Manhattan tiene su propia colección de edificios falsos, aunque ninguno tan distinguido arquitectónicamente como el 58 de Joralemon. En el 415 de Bruckner Boulevard en el Bronx, una hilera de fachadas de casas unifamiliares oculta una subestación eléctrica para Con Edison. Las fachadas están completas con ventanas, puertas y balcones. Diseñadas por Switzer Group, una firma de diseño de interiores, las fachadas fueron creadas específicamente para apaciguar a los vecinos que se oponían a tener infraestructura industrial en su zona residencial.

Cerca de Greenwich Village, la intersección de la Séptima Avenida y la Avenida Greenwich en Mulry Square requirió un tratamiento similar. La planta de ventilación de emergencia de la MTA para los túneles del metro que pasan por debajo está oculta tras una fachada. Está diseñada para integrarse con los edificios históricos circundantes. Grupos comunitarios y la Comisión de Preservación de Monumentos debatieron el diseño apropiado. Finalmente seleccionaron una opción que evocaba el carácter del siglo XIX del barrio.

El fenómeno de los edificios falsos no es exclusivo de la infraestructura de transporte. A lo largo de Manhattan, estructuras de hormigón sin ventanas ocultan equipos de conmutación telefónica, subestaciones de Con Edison y otros servicios públicos. Estos requieren una planta física sustancial, pero estropearían el paisaje urbano si se mostraran honestamente. Algunos de estos edificios datan de la era de la Guerra Fría, cuando la infraestructura crítica de comunicaciones se reforzaba deliberadamente contra ataques y se camuflaba para evitar su descubrimiento.
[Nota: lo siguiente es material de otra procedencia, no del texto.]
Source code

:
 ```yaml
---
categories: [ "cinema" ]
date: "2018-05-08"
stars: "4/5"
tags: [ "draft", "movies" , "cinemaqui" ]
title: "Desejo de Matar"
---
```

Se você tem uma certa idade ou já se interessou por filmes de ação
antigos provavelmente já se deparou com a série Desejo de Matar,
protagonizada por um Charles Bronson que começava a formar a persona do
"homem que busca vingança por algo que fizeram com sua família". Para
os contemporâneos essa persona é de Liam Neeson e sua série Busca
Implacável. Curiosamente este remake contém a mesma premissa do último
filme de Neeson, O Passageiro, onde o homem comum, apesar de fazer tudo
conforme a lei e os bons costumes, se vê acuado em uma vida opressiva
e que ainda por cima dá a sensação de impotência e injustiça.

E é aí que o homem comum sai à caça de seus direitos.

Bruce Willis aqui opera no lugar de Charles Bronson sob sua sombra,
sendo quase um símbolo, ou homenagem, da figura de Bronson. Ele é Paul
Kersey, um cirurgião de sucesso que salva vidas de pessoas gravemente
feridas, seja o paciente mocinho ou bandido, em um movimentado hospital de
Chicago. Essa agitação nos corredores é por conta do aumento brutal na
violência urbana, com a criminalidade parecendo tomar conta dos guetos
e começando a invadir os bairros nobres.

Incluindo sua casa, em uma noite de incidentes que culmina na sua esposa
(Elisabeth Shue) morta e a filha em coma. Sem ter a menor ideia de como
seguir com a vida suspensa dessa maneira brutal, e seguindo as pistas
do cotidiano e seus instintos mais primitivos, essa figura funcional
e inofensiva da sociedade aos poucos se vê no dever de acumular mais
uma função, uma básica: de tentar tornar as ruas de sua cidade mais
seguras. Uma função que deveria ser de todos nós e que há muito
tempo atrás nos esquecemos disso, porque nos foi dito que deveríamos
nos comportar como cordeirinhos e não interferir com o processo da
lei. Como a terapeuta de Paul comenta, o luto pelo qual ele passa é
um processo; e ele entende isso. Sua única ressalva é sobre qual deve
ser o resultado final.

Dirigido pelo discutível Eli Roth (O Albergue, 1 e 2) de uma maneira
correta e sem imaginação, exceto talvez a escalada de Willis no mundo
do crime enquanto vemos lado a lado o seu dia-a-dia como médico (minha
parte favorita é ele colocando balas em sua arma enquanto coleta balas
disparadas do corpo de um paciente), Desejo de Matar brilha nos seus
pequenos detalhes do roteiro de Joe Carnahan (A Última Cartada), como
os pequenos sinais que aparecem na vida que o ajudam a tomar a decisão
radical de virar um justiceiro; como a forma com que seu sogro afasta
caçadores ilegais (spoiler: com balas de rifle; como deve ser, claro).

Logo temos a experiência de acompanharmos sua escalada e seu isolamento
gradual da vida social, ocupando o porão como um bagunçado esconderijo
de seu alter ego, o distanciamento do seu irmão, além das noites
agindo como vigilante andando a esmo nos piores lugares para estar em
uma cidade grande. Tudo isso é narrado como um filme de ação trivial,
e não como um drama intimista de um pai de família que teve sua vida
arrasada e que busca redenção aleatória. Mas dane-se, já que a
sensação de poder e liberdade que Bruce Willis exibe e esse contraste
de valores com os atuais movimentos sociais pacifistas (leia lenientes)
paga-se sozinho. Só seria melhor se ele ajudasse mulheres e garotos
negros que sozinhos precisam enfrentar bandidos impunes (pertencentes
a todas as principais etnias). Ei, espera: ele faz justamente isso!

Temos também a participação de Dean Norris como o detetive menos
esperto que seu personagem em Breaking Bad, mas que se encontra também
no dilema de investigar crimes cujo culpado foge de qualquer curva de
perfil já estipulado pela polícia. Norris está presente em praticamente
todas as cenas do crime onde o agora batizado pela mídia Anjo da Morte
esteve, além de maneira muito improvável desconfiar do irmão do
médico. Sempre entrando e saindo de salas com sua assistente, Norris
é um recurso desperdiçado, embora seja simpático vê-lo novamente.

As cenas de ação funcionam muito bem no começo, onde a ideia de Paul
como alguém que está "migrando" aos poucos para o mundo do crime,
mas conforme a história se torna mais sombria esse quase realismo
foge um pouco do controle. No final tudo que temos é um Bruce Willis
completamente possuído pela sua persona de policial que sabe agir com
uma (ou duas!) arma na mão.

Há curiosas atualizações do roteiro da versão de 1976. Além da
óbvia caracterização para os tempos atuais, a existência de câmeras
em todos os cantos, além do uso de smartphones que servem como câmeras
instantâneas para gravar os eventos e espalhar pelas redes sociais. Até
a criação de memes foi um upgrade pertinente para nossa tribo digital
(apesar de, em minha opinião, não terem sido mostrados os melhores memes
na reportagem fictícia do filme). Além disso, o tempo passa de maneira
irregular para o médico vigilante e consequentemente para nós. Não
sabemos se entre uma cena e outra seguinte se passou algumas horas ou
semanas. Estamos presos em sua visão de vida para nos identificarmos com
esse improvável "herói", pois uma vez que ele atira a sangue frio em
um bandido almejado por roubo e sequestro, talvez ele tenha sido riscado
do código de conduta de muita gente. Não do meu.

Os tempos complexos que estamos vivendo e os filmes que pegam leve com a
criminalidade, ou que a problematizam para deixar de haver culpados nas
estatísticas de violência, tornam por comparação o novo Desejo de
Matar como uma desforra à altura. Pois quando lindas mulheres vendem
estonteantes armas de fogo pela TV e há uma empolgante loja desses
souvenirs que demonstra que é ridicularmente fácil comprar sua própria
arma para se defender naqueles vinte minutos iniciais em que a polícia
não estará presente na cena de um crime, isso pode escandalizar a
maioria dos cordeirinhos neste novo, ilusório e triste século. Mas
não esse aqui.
Existen engaños arquitectónicos similares en todo el mundo. En Londres, el 23-24 de Leinster Gardens presenta una fachada victoriana de cinco pisos. Oculta un hueco abierto donde la línea Metropolitan del metro necesita ventilar vapor. En París, el 145 de la Rue Lafayette esconde una chimenea de ventilación del metro detrás de una fachada de estilo Haussmann. Toronto Hydro ha construido «casas» de estilo suburbano por todos los vecindarios residenciales que en realidad contienen subestaciones eléctricas.

La lógica es coherente: la infraestructura debe existir, pero no necesita anunciarse. En ciudades donde el valor de las propiedades depende de la calidad del paisaje urbano y la preservación histórica, disfrazar edificios industriales como residenciales protege tanto la estética como los precios inmobiliarios. Las fachadas falsas cuestan más de construir y mantener que las estructuras industriales honestas, pero la alternativa de maquinaria expuesta entre casas de piedra rojiza se considera inaceptable.

No todos los edificios falsos cumplen funciones de transporte. En el número 103 de la calle Norfolk en el Lower East Side, lo que parece ser la entrada trasera de «Lower East Side Toys» es en realidad la entrada a The Back Room. Es un bar de estilo speakeasy. El establecimiento cultiva deliberadamente la confusión. Utiliza la fachada de la juguetería para mantener la ilusión de un establecimiento oculto.

Crif Dogs en St. Mark’s Place en el East Village lleva el concepto más allá. Una cabina telefónica dentro del restaurante de perritos calientes oculta una puerta secreta. Llama al número y da la contraseña, y serás admitido en PDT (Please Don’t Tell). Es un bar de cócteles artesanales. Solo se puede acceder al establecimiento a través de la entrada de la cabina telefónica. Esto convierte el engaño arquitectónico en una estrategia de marketing.

Estos engaños lúdicos difieren fundamentalmente de los disfraces de infraestructura. Los bares clandestinos quieren ser descubiertos, y su secretismo es una puesta en escena. Los respiraderos del metro quieren ser invisibles, pero su engaño es puramente funcional. Ambos, sin embargo, reflejan la relación particular de Manhattan con las fachadas. Lo que se ve en la calle rara vez cuenta la historia completa de lo que sucede detrás.

La casa falsa del número 58 de la calle Joralemon se ha convertido en tal parte de la tradición neoyorquina que inspiró un videojuego en línea. En «58 Joralemon», los jugadores deben entrar en el misterioso edificio para solucionar una emergencia grave que afecta a todo el sistema de metro. El juego transforma el mantenimiento de la infraestructura en una aventura. Sugiere que incluso los sistemas urbanos más mundanos contienen un drama oculto.